= Joseph C. Anderson =

American politician

Joseph Campbell Anderson (c. 1830 - 1891) was a member of the Kansas Territorial Legislature and the namesake of Anderson County, Kansas.

==Biography==
Anderson was born in about 1830 in Jessamine County, Kentucky, to businessman and hemp grower Oliver Anderson. They moved to Lexington, Missouri in 1850 where Joseph and his brother William (not to be confused with guerilla leader William T. Anderson) established a law practice. In 1855, Anderson was elected to the so-called "Bogus Legislature", the first Kansas territorial legislature, from the 6th district, so named because of its disproportionate number of pro-slavery legislators over Free Staters. Known as Border Ruffians, several thousand men relocated from Missouri to Kansas in order to elect pro-slavery candidates; Anderson was among them although he retained his main residence in Lexington while officially residing in Fort Scott. He was elected Speaker Pro Tempore of the legislature.

Anderson was a staunch supporter of slavery, and was the architect of several pro-slavery laws during the territory's existence. During the Kansas Border War, Anderson worked as a lawyer in Kansas. He was a founder of the Law and Order Party in Leavenworth in October 1855.

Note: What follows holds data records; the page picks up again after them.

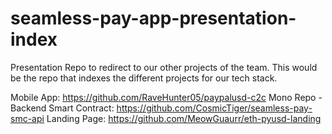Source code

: # seamless-pay-app-presentation-index
Presentation Repo to redirect to our other projects of the team.
This would be the repo that indexes the different projects for our tech stack.

Mobile App: https://github.com/RaveHunter05/paypalusd-c2c
Mono Repo - Backend Smart Contract: https://github.com/CosmicTiger/seamless-pay-smc-api
Landing Page: https://github.com/MeowGuaurr/eth-pyusd-landing
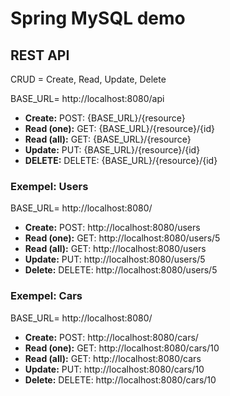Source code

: # Spring MySQL demo

## REST API

CRUD = Create, Read, Update, Delete

BASE_URL= http://localhost:8080/api

- **Create:** POST: {BASE_URL}/{resource}
- **Read (one):** GET: {BASE_URL}/{resource}/{id}
- **Read (all):** GET: {BASE_URL}/{resource}
- **Update:** PUT: {BASE_URL}/{resource}/{id}
- **DELETE:** DELETE: {BASE_URL}/{resource}/{id}

### Exempel: Users

BASE_URL= http://localhost:8080/

- **Create:** POST: http://localhost:8080/users
- **Read (one):** GET: http://localhost:8080/users/5
- **Read (all):** GET: http://localhost:8080/users
- **Update:** PUT: http://localhost:8080/users/5
- **Delete:** DELETE: http://localhost:8080/users/5

### Exempel: Cars

BASE_URL= http://localhost:8080/

- **Create:** POST: http://localhost:8080/cars/
- **Read (one):** GET: http://localhost:8080/cars/10
- **Read (all):** GET: http://localhost:8080/cars
- **Update:** PUT: http://localhost:8080/cars/10
- **Delete:** DELETE: http://localhost:8080/cars/10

During the American Civil War in 1862, Joseph and William Anderson and their father were arrested and imprisoned "for refusing to sign an 'oath of allegiance' to the Union." Following their release, they moved back to Kentucky and Joseph continued as a lawyer. The two brothers were also reportedly members of a secret militant group "Southern League", which smuggled weapons south to the Confederacy. For this the two brothers were imprisoned.